* [Work item] For each line below, check for the word "from", then state how many lines contain it, with no other output.

[Extracted records]
*** Block opens ***

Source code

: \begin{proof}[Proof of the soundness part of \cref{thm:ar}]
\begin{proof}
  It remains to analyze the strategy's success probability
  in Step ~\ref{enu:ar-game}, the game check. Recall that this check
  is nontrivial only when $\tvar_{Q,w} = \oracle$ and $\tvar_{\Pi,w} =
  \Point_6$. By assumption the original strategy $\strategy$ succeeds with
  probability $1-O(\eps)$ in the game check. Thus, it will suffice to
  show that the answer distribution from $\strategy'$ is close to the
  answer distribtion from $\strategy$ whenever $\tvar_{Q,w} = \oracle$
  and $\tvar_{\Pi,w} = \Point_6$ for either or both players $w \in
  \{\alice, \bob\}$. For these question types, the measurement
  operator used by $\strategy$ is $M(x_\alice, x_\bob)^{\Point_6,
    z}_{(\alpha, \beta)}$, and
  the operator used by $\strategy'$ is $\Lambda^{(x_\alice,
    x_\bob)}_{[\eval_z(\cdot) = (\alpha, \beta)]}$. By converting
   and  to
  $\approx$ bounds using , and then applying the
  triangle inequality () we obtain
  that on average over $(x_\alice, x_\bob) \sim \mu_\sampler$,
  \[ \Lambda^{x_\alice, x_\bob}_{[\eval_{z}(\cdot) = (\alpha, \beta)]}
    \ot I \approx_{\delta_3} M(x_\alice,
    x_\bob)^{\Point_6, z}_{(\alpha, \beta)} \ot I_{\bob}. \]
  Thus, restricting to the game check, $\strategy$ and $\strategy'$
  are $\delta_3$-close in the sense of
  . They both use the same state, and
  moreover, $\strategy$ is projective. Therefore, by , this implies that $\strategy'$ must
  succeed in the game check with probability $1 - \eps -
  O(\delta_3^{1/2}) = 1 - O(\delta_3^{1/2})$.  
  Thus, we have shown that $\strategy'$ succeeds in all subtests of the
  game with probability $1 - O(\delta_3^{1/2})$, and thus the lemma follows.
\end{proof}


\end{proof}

*** Block closes ***

* [Response] 2